Toplumda en saygın mesleklerin başında gelen, hepimizin bazen en ihtiyaç duyduğu, bazen doğum müjdesi, bazen sancılı bir ameliyat, kimi zaman çare bulunamamış bir kayıp için fedakarlık içinde orada bulunan doktorlarımız... Doktor olabilmenin ne kadar zor ve emek isteyen yorucu yoldan geçmesi gerektiğini biliyoruz.
Gecesi gündüzü birbirine karışmış, çok çalışması gerekerek 6 yıl eğitim almış, TUS (Tıpta Uzmanlık Sınavı) ya da USM ile ilk alındığında geçildiği varsayılır ise 4-6 sene uzmanlık, ilk seferde geçilemez ise doktorlara yönelik zorunlu hizmet uygulaması kapsamında 1-2 yıl zorunlu mecburi hizmet yapan saygı değer emekçilerimiz... TUS kazanılır ve uzmanlık yapılırsa daha önceden yapılmayan görev, zorunlu mecburi hizmet kapsamında 1-2 yıl daha yapılmak zorunda çünkü diploma kullanılamıyor. Ardından uzman olunduğunda 2 yıl daha mecburi hizmet gerekiyor. Yan dal alındığını eklersen 6 yıl mecburi hizmet gerekiyor. 18 yaşında Tıp Fakültesi’ne girildiğini düşünürsek 28-32 yaşında tam anlamıyla bir doktor olunabiliyor.
Yapılan son araştırmalara göre çocuk doktorluğu son yıllarda en az tercih edilen branşlardan biri. Tercih eden asistanların ve doktorların bir bölümü eğitimlerini tamamlamadan istifa ediyor ya da başka branş tercih ediyor. Çocuk onkoloji, çocuk nefroloji, yeni doğan uzmanlığı gibi çocuk doktorluğunun yan dallarında da doktor sıkıntısı var.
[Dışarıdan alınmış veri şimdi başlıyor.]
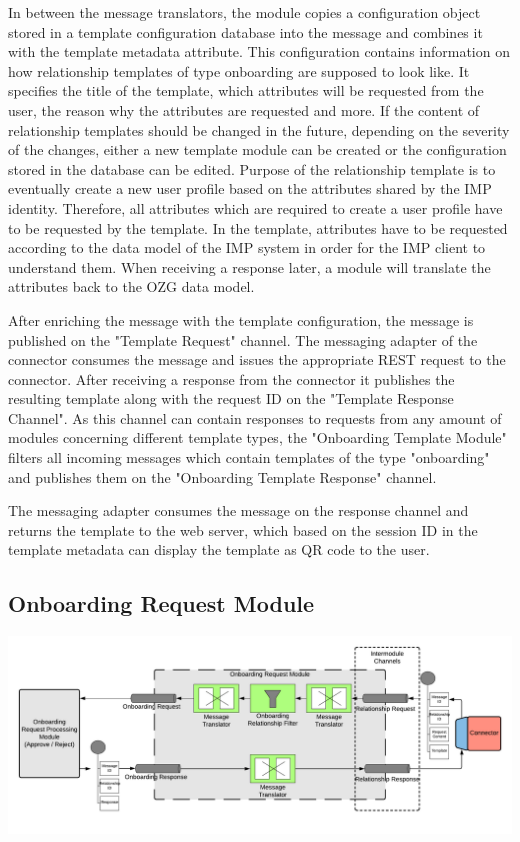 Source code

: In between the message translators, the module copies a configuration object stored in a template configuration database into the message and combines it with the template metadata attribute. This configuration contains information on how relationship templates of type onboarding are supposed to look like. It specifies the title of the template, which attributes will be requested from the user, the reason why the attributes are requested and more. If the content of relationship templates should be changed in the future, depending on the severity of the changes, either a new template module can be created or the configuration stored in the database can be edited. Purpose of the relationship template is to eventually create a new user profile based on the attributes shared by the IMP identity. Therefore, all attributes which are required to create a user profile have to be requested by the template. In the template, attributes have to be requested according to the data model of the IMP system in order for the IMP client to understand them. When receiving a response later, a module will translate the attributes back to the OZG data model.


After enriching the message with the template configuration, the message is published on the "Template Request" channel. The messaging adapter of the connector consumes the message and issues the appropriate REST request to the connector. After receiving a response from the connector it publishes the resulting template along with the request ID on the "Template Response Channel". As this channel can contain responses to requests from any amount of modules concerning different template types, the "Onboarding Template Module" filters all incoming messages which contain templates of the type "onboarding" and publishes them on the "Onboarding Template Response" channel.

The messaging adapter consumes the message on the response channel and returns the template to the web server, which based on the session ID in the template metadata can display the template as QR code to the user.

\subsection{Onboarding Request Module}

\begin{center}
    \includegraphics[scale=0.6]{Diagrams/Integration Architecture 1/Technological Integration/7. Onboarding Request Module.pdf}
\end{center}

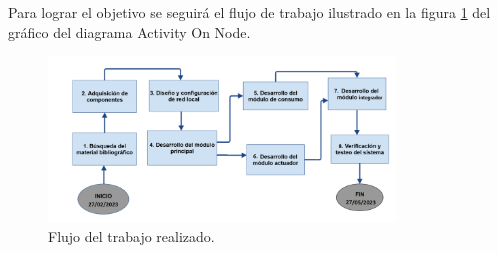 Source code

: \documentclass[a4paper, 12pt]{article}
\begin{document}
\vskip 0.2cm 
Para lograr el objetivo se seguirá el flujo de trabajo ilustrado en la figura \ref{fig:diagrama} del gráfico del diagrama Activity On Node.

\begin{figure}[ht]
\begin{center}
\includegraphics[width=0.82\textwidth]{AoN}
\end{center}
\begin{center}
\vskip -0.5cm
\caption{\small{Flujo del trabajo realizado.}}
\label{fig:diagrama}
\end{center}
\end{figure}
\end{document}
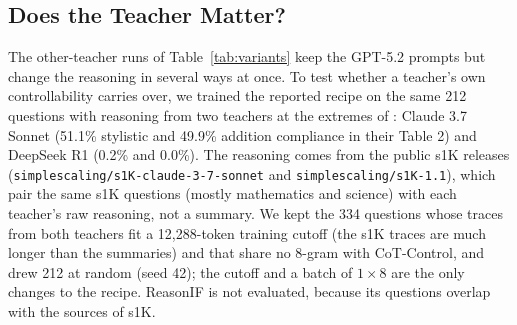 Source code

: \subsection{Does the Teacher Matter?}
\label{sec:teacher}
The other-teacher runs of Table~\ref{tab:variants} keep the GPT-5.2 prompts but change the reasoning in several ways at once. To test whether a teacher's own controllability carries over, we trained the reported recipe on the same 212 questions with reasoning from two teachers at the extremes of \citet{chen2026cotcontrol}: Claude 3.7 Sonnet (51.1\% stylistic and 49.9\% addition compliance in their Table 2) and DeepSeek R1 (0.2\% and 0.0\%). The reasoning comes from the public s1K releases (\texttt{simplescaling/s1K-claude-3-7-sonnet} and \texttt{simplescaling/s1K-1.1}), which pair the same s1K questions (mostly mathematics and science) with each teacher's raw reasoning, not a summary. We kept the 334 questions whose traces from both teachers fit a 12,288-token training cutoff (the s1K traces are much longer than the summaries) and that share no 8-gram with CoT-Control, and drew 212 at random (seed 42); the cutoff and a batch of $1\times8$ are the only changes to the recipe. ReasonIF is not evaluated, because its questions overlap with the sources of s1K.

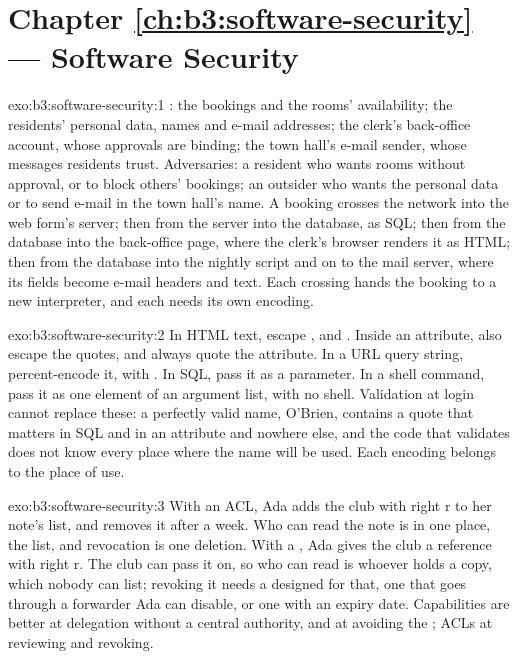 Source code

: \section*{Chapter \ref{ch:b3:software-security} --- Software Security}

\begin{solution}{exo:b3:software-security:1}
: the bookings and the rooms' availability; the residents' personal data, names and e-mail addresses; the clerk's back-office account, whose approvals are binding; the town hall's e-mail sender, whose messages residents trust. Adversaries: a resident who wants rooms without approval, or to block others' bookings; an outsider who wants the personal data or to send e-mail in the town hall's name. A booking crosses the network into the web form's server; then from the server into the database, as SQL; then from the database into the back-office page, where the clerk's browser renders it as HTML; then from the database into the nightly script and on to the mail server, where its fields become e-mail headers and text. Each crossing hands the booking to a new interpreter, and each needs its own encoding.
\end{solution}

\begin{solution}{exo:b3:software-security:2}
In HTML text, escape \code{&}, \code{<} and \code{>}. Inside an attribute, also escape the quotes, and always quote the attribute. In a URL query string, percent-encode it, with . In SQL, pass it as a parameter. In a shell command, pass it as one element of an argument list, with no shell. Validation at login cannot replace these: a perfectly valid name, O'Brien, contains a quote that matters in SQL and in an attribute and nowhere else, and the code that validates does not know every place where the name will be used. Each encoding belongs to the place of use.
\end{solution}

\begin{solution}{exo:b3:software-security:3}
With an ACL, Ada adds the club with right r to her note's list, and removes it after a week. Who can read the note is in one place, the list, and revocation is one deletion. With a , Ada gives the club a reference with right r. The club can pass it on, so who can read is whoever holds a copy, which nobody can list; revoking it needs a  designed for that, one that goes through a forwarder Ada can disable, or one with an expiry date. Capabilities are better at delegation without a central authority, and at avoiding the ; ACLs at reviewing and revoking.
\end{solution}

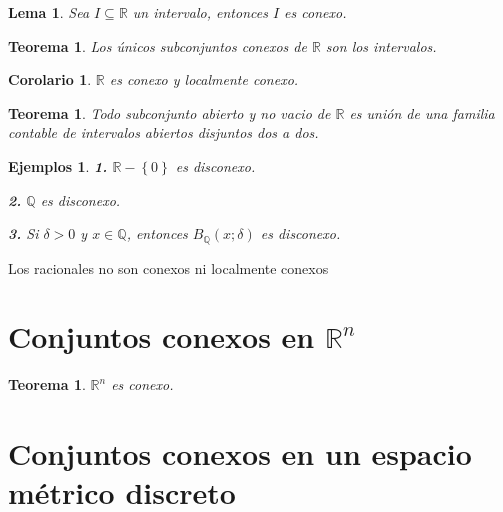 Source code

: \documentclass[oneside]{book} %
\theoremstyle{Teorema}
\newtheorem{Teorema}[Definicion]{Teorema}
\newtheorem{Corolario}[Definicion]{Corolario}
\newtheorem{Lema}[Definicion]{Lema}
\theoremstyle{Ejemplos}
\newtheorem{Ejemplos}[Definicion]{Ejemplos}
\theoremstyle{[Obs]}
\renewcommand{\{}{\left\lbrace} %
\renewcommand{\}}{\right\rbrace} %
\renewcommand{\sc}{\subseteq} %
\newcommand{\R}{\mathbb{R}} %
\newcommand{\Rn}{\mathbb{R}^n} %
\begin{document}
			\begin{Lema}\setlength{\parindent}{0em}
			
				Sea $I \sc \R$ un intervalo, entonces $I$ es conexo.
			
			\end{Lema}

			\begin{Teorema}\setlength{\parindent}{0em}
			
				Los únicos subconjuntos conexos de $\R$ son los intervalos.
			
			\end{Teorema}

			\begin{Corolario}\setlength{\parindent}{0em}
			
				$\R$ es conexo y localmente conexo.	
			
			\end{Corolario}

			\begin{Teorema}\setlength{\parindent}{0em}
			
				Todo subconjunto abierto y no vacio de $\R$ es unión de una familia contable de intervalos abiertos disjuntos dos a dos. 
			
			\end{Teorema}

			\begin{Ejemplos}\setlength{\parindent}{0em}
	
				\textbf{1.} $\R - \{ 0 \}$ es disconexo. 
	
				\textbf{2.} $\mathbb{Q}$ es disconexo. 
	
				\textbf{3.} Si $\delta > 0$ y $x \in \mathbb{Q}$, entonces $B_{\mathbb{Q}}(x;\delta)$ es disconexo. 
	
			\end{Ejemplos}
	
			Los racionales no son conexos ni localmente conexos

		\section{Conjuntos conexos en $\Rn$}

			\begin{Teorema}\setlength{\parindent}{0em}
			
				$\Rn$ es conexo.
			
			\end{Teorema}

		\section{Conjuntos conexos en un espacio métrico discreto}
\end{document}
Geçen hafta Türk Pediatri Kurumu Yönetim Kurulu Üyesi Prof. Dr. Haluk Çokuğraş bir açıklamada bulundu ve sadece Anadolu’da değil, Antalya - İstanbul - İzmir gibi illerde bulunan eski, köklü, bilindik birtakım hastanelerin çocuk servislerinde asistan doktor bulmanın zorlaştığını dile getirdi. Çokuğraş, “Birçok Çocuk Acil Servisi’nde artık çocuk uzmanı olmayan hekimler çalışıyor” diye konuştu ve ekledi; “Pediatri bölümlerinde asistan bulmak çok zorlaşıyor. Bu soruna yarın çözüm bulabilmek için şimdi adım atılması gerektiğini düşünüyorum. Bu durum, beraberinde ciddi sorunlar yaşanacağını şimdiden gösteriyor.”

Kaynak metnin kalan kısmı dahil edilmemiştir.